Search code examples
gonats.ionats-jetstream

How are Consumers implemented in NATS


The definition of a consumer in NATS is

A consumer is a stateful view of a stream. It acts as interface for clients to consume a subset of messages stored in a stream and will keep track of which messages were delivered and acknowledged by clients.

I'm more interested in understanding what exactly is a consumer under the hood ? Is it a process, a thread, some kind of socket i.e. a network entity etc ?

I'm designing a system where I'm using NATS 2.9, so a consumer can't have more than one subject filter. I want to create 1 consumer per subject filter and I'm concerned about the performance & resource implications of creating about 10,000 consumers in the worst case.

Is a consumer an expensive resource to create in NATS ?

Creating a single consumer with a very generic subject filter is an alternative I'm considering but it doesn't fit into my design neatly as several go routines will be sharing this one global consumer as opposed to creating one consumer per go routine, each go routine will consume and process its own subject filter's messages thus ensuring a sort of logical isolation as far as my design goes.


Solution

  • They are extremely cheap. Basically, a connection to NATS is a multiplexer:

    • It connects to a nats server
    • The it expresses its interest in topics via one or more subscriptions.
    • The connection then receives new messages and sends them to the appropriate consumer you set up.
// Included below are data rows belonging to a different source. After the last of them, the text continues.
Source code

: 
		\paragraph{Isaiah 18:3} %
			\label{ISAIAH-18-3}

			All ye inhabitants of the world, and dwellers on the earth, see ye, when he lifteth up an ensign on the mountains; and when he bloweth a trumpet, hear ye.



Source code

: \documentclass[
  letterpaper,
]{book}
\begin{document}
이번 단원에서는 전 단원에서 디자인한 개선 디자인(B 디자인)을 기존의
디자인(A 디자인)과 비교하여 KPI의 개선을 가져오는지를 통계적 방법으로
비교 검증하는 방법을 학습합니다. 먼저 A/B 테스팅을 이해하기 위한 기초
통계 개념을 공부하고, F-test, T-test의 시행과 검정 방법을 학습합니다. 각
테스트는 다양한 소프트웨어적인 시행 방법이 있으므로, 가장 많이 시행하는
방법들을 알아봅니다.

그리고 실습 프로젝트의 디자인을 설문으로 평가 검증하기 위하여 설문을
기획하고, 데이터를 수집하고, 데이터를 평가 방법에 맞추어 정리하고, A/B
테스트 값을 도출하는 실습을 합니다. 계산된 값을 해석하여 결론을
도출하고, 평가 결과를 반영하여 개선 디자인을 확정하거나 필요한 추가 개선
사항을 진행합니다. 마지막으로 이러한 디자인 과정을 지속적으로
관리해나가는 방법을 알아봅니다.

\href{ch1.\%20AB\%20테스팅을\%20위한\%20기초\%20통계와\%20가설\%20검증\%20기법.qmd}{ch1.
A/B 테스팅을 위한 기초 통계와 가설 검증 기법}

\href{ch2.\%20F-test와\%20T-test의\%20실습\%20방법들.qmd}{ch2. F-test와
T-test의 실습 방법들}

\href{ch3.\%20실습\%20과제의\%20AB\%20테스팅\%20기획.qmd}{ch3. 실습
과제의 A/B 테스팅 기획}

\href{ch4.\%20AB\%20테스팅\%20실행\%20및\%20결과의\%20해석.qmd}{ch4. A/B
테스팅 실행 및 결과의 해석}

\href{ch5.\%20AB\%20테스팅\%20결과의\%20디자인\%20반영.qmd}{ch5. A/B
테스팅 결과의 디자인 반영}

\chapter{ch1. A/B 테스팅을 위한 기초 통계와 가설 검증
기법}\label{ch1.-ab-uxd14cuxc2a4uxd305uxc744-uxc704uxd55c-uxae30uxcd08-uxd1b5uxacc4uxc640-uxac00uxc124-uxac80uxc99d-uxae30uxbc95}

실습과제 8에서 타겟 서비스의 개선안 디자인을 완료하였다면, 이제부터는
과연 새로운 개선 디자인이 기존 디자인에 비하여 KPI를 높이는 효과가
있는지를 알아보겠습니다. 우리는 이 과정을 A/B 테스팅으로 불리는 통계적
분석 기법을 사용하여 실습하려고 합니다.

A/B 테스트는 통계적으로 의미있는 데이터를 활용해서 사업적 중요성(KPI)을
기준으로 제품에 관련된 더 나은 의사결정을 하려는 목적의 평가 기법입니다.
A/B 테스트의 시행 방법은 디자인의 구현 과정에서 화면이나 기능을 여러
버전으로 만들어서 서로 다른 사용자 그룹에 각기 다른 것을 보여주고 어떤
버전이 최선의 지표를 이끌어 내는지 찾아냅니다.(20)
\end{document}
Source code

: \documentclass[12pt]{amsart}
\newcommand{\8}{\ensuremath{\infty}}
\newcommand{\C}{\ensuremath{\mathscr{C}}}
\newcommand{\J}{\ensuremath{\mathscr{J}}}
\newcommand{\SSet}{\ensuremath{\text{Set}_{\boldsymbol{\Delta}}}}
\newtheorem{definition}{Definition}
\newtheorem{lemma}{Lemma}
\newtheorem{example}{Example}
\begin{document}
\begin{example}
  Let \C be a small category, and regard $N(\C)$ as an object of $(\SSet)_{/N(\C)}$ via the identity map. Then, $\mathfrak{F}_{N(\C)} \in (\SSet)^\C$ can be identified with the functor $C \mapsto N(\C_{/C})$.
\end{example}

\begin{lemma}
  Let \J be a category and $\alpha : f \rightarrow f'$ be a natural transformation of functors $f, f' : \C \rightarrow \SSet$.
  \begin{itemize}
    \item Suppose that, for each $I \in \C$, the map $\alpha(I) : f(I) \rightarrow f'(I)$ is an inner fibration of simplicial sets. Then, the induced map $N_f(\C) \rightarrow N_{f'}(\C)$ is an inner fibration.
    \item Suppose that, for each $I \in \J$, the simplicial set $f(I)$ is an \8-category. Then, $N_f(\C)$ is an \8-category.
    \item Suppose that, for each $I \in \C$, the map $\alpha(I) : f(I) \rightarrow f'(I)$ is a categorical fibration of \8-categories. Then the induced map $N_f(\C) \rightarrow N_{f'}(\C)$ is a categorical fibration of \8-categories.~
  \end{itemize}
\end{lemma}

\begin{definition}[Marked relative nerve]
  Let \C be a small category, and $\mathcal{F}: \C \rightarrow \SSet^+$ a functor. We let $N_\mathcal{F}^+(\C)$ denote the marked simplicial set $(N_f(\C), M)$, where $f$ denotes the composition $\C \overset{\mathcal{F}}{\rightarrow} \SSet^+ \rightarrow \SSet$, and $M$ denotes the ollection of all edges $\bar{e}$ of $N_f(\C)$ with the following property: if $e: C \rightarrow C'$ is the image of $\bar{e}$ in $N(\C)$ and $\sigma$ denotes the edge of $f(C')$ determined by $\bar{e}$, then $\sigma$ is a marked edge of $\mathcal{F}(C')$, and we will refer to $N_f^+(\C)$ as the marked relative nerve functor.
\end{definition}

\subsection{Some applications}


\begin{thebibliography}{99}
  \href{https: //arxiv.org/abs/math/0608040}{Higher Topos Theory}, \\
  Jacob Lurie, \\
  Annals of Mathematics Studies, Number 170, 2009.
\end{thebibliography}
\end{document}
    I created a test setup where I was able to easily have 1500 consumers on a single machine (my laptop), including a NATS cluster and a producer with the whole setup still being able to send and receive several million "Hello, World!"s per second. I actually needed to scale up the producers considerably to even manage to get any meaningful data.

    The environment

    Dockerfile

    We create a Docker image from the binaries you will find below. It is pretty much standard.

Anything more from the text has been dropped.